Available data: Begin

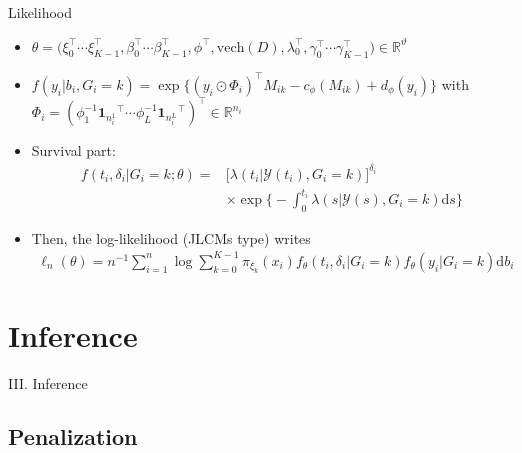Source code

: \documentclass{beamer}
\newcommand{\dd}{\mathrm{d}}
\newcommand{\R}{\mathbb R}
\newcommand{\cY}{\mathcal Y}
\begin{document}
\begin{frame}{Likelihood}

\footnotesize
\begin{itemize}
  \item<1-> \scriptsize $\theta = \big(\xi_0^\top \cdots \xi_{K-1}^\top, \beta_0^\top \cdots \beta_{K-1}^\top, \phi^\top, \text{vech}(D), \lambda_0^\top, \gamma_0^\top \cdots \gamma_{K-1}^\top\big) \in \R^\vartheta$ 
  \item<2-> $f(y_i|b_i, G_i=k) = \exp \big\{(y_i \odot \Phi_i)^\top M_{ik} - c_\phi(M_{ik}) + d_\phi(y_i) \big\}$ with $\Phi_i = (\phi_1^{-1} {\textbf{1}_{n_i^1}}^\top \cdots \phi_L^{-1} {\textbf{1}_{n_i^L}}^\top)^\top \in \R^{n_i}$
  \item<3-> Survival part: 
  \begin{align*}f(t_i, \delta_i| G_i = k ; \theta) = &\big[\lambda(t_i|\cY(t_i), G_i = k)\big]^{\delta_i} \\ & \times \exp \Big\{-\int_0^{t_i} \lambda(s|\cY(s), G_i = k) \dd s \Big\}
  \end{align*}
  \item<4-> Then, the log-likelihood (JLCMs type) writes
  \begin{align*}\ell_n(\theta) = n^{-1} \sum_{i=1}^n \log \sum_{k=0}^{K-1} \pi_{\xi_k}(x_i) f_\theta(t_i, \delta_i| G_i = k) f_\theta(y_i | G_i = k) \dd b_i
  \end{align*}
\end{itemize}

\end{frame}

\section{Inference}

\begin{frame}[noframenumbering]
\Large \centering
\textcolor{blue_pres}{III.} Inference
\end{frame}

\subsection{Penalization}
\end{document}
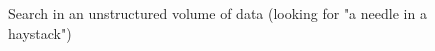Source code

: \begin{figure}
\centering



\caption{Search in an unstructured volume of data (looking for "a needle in a haystack")}
\label{figQuantCompSearch}
\end{figure}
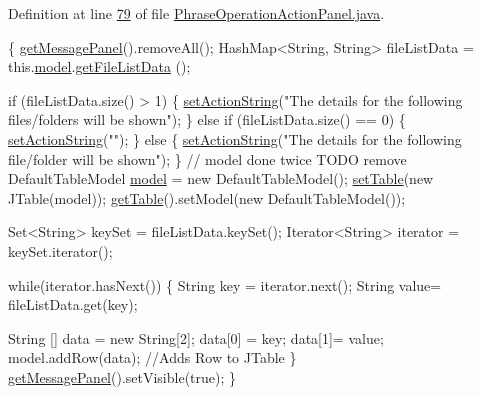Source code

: Definition at line \hyperlink{L79}{79} of file \hyperlink{}{Phrase\-Operation\-Action\-Panel.\-java}.


\begin{DoxyCode}
                                  \{
        \hyperlink{classcom_1_1poly_1_1nlp_1_1filekommander_1_1views_1_1panels_1_1_abstract_message_panel_a2d8c613b03cb000425ae32a9a44dc805}{getMessagePanel}().removeAll();
        HashMap<String, String> fileListData = this.\hyperlink{classcom_1_1poly_1_1nlp_1_1filekommander_1_1views_1_1panels_1_1_phrase_operation_action_panel_ac8380b5cb091933bcb138d4b7471d3c1}{model}.\hyperlink{classcom_1_1poly_1_1nlp_1_1filekommander_1_1views_1_1models_1_1_phrase_operation_model_a80fd6066949ef4eabf1a4c0749afc364}{getFileListData}
      ();
        
        \textcolor{keywordflow}{if} (fileListData.size() > 1) \{
            \hyperlink{classcom_1_1poly_1_1nlp_1_1filekommander_1_1views_1_1panels_1_1_abstract_message_panel_a565a70e35ba8533880099438337eea08}{setActionString}(\textcolor{stringliteral}{"The details for the following
       files/folders will be shown"});
        \} \textcolor{keywordflow}{else} \textcolor{keywordflow}{if} (fileListData.size() == 0) \{
            \hyperlink{classcom_1_1poly_1_1nlp_1_1filekommander_1_1views_1_1panels_1_1_abstract_message_panel_a565a70e35ba8533880099438337eea08}{setActionString}(\textcolor{stringliteral}{""});
        \} \textcolor{keywordflow}{else} \{
            \hyperlink{classcom_1_1poly_1_1nlp_1_1filekommander_1_1views_1_1panels_1_1_abstract_message_panel_a565a70e35ba8533880099438337eea08}{setActionString}(\textcolor{stringliteral}{"The details for the following
       file/folder will be shown"});
        \}
        \textcolor{comment}{// model done twice TODO remove }
        DefaultTableModel \hyperlink{classcom_1_1poly_1_1nlp_1_1filekommander_1_1views_1_1panels_1_1_phrase_operation_action_panel_ac8380b5cb091933bcb138d4b7471d3c1}{model} = \textcolor{keyword}{new} DefaultTableModel();     
        \hyperlink{classcom_1_1poly_1_1nlp_1_1filekommander_1_1views_1_1panels_1_1_abstract_message_panel_ae66c31b95e8c1fe4d28565e7dcaf9a91}{setTable}(\textcolor{keyword}{new} JTable(model));     
        \hyperlink{classcom_1_1poly_1_1nlp_1_1filekommander_1_1views_1_1panels_1_1_abstract_message_panel_aab424ea4f0cf49aa1a619f21a996d6b5}{getTable}().setModel(\textcolor{keyword}{new} DefaultTableModel());    
        
        Set<String> keySet = fileListData.keySet();
        Iterator<String> iterator = keySet.iterator();
        
        \textcolor{keywordflow}{while}(iterator.hasNext())
        \{   
            String key = iterator.next();
            String value= fileListData.get(key);
            
            String [] data = \textcolor{keyword}{new} String[2];
            data[0] = key;
            data[1]= value;
            model.addRow(data); \textcolor{comment}{//Adds Row to JTable}
        \}
        \hyperlink{classcom_1_1poly_1_1nlp_1_1filekommander_1_1views_1_1panels_1_1_abstract_message_panel_a2d8c613b03cb000425ae32a9a44dc805}{getMessagePanel}().setVisible(\textcolor{keyword}{true});
    \}
\end{DoxyCode}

Available data: End

Problem description: Retype the records above exactly. Leave the pictures out.

Final answer:
Source code

: \documentclass{beamer}
\newcommand{\dd}{\mathrm{d}}
\newcommand{\R}{\mathbb R}
\newcommand{\cY}{\mathcal Y}
\begin{document}
\begin{frame}{Likelihood}

\footnotesize
\begin{itemize}
  \item<1-> \scriptsize $\theta = \big(\xi_0^\top \cdots \xi_{K-1}^\top, \beta_0^\top \cdots \beta_{K-1}^\top, \phi^\top, \text{vech}(D), \lambda_0^\top, \gamma_0^\top \cdots \gamma_{K-1}^\top\big) \in \R^\vartheta$ 
  \item<2-> $f(y_i|b_i, G_i=k) = \exp \big\{(y_i \odot \Phi_i)^\top M_{ik} - c_\phi(M_{ik}) + d_\phi(y_i) \big\}$ with $\Phi_i = (\phi_1^{-1} {\textbf{1}_{n_i^1}}^\top \cdots \phi_L^{-1} {\textbf{1}_{n_i^L}}^\top)^\top \in \R^{n_i}$
  \item<3-> Survival part: 
  \begin{align*}f(t_i, \delta_i| G_i = k ; \theta) = &\big[\lambda(t_i|\cY(t_i), G_i = k)\big]^{\delta_i} \\ & \times \exp \Big\{-\int_0^{t_i} \lambda(s|\cY(s), G_i = k) \dd s \Big\}
  \end{align*}
  \item<4-> Then, the log-likelihood (JLCMs type) writes
  \begin{align*}\ell_n(\theta) = n^{-1} \sum_{i=1}^n \log \sum_{k=0}^{K-1} \pi_{\xi_k}(x_i) f_\theta(t_i, \delta_i| G_i = k) f_\theta(y_i | G_i = k) \dd b_i
  \end{align*}
\end{itemize}

\end{frame}

\section{Inference}

\begin{frame}[noframenumbering]
\Large \centering
\textcolor{blue_pres}{III.} Inference
\end{frame}

\subsection{Penalization}
\end{document}
Source code

: \begin{figure}
\centering



\caption{Search in an unstructured volume of data (looking for "a needle in a haystack")}
\label{figQuantCompSearch}
\end{figure}
Source code

: Definition at line \hyperlink{L79}{79} of file \hyperlink{}{Phrase\-Operation\-Action\-Panel.\-java}.


\begin{DoxyCode}
                                  \{
        \hyperlink{classcom_1_1poly_1_1nlp_1_1filekommander_1_1views_1_1panels_1_1_abstract_message_panel_a2d8c613b03cb000425ae32a9a44dc805}{getMessagePanel}().removeAll();
        HashMap<String, String> fileListData = this.\hyperlink{classcom_1_1poly_1_1nlp_1_1filekommander_1_1views_1_1panels_1_1_phrase_operation_action_panel_ac8380b5cb091933bcb138d4b7471d3c1}{model}.\hyperlink{classcom_1_1poly_1_1nlp_1_1filekommander_1_1views_1_1models_1_1_phrase_operation_model_a80fd6066949ef4eabf1a4c0749afc364}{getFileListData}
      ();
        
        \textcolor{keywordflow}{if} (fileListData.size() > 1) \{
            \hyperlink{classcom_1_1poly_1_1nlp_1_1filekommander_1_1views_1_1panels_1_1_abstract_message_panel_a565a70e35ba8533880099438337eea08}{setActionString}(\textcolor{stringliteral}{"The details for the following
       files/folders will be shown"});
        \} \textcolor{keywordflow}{else} \textcolor{keywordflow}{if} (fileListData.size() == 0) \{
            \hyperlink{classcom_1_1poly_1_1nlp_1_1filekommander_1_1views_1_1panels_1_1_abstract_message_panel_a565a70e35ba8533880099438337eea08}{setActionString}(\textcolor{stringliteral}{""});
        \} \textcolor{keywordflow}{else} \{
            \hyperlink{classcom_1_1poly_1_1nlp_1_1filekommander_1_1views_1_1panels_1_1_abstract_message_panel_a565a70e35ba8533880099438337eea08}{setActionString}(\textcolor{stringliteral}{"The details for the following
       file/folder will be shown"});
        \}
        \textcolor{comment}{// model done twice TODO remove }
        DefaultTableModel \hyperlink{classcom_1_1poly_1_1nlp_1_1filekommander_1_1views_1_1panels_1_1_phrase_operation_action_panel_ac8380b5cb091933bcb138d4b7471d3c1}{model} = \textcolor{keyword}{new} DefaultTableModel();     
        \hyperlink{classcom_1_1poly_1_1nlp_1_1filekommander_1_1views_1_1panels_1_1_abstract_message_panel_ae66c31b95e8c1fe4d28565e7dcaf9a91}{setTable}(\textcolor{keyword}{new} JTable(model));     
        \hyperlink{classcom_1_1poly_1_1nlp_1_1filekommander_1_1views_1_1panels_1_1_abstract_message_panel_aab424ea4f0cf49aa1a619f21a996d6b5}{getTable}().setModel(\textcolor{keyword}{new} DefaultTableModel());    
        
        Set<String> keySet = fileListData.keySet();
        Iterator<String> iterator = keySet.iterator();
        
        \textcolor{keywordflow}{while}(iterator.hasNext())
        \{   
            String key = iterator.next();
            String value= fileListData.get(key);
            
            String [] data = \textcolor{keyword}{new} String[2];
            data[0] = key;
            data[1]= value;
            model.addRow(data); \textcolor{comment}{//Adds Row to JTable}
        \}
        \hyperlink{classcom_1_1poly_1_1nlp_1_1filekommander_1_1views_1_1panels_1_1_abstract_message_panel_a2d8c613b03cb000425ae32a9a44dc805}{getMessagePanel}().setVisible(\textcolor{keyword}{true});
    \}
\end{DoxyCode}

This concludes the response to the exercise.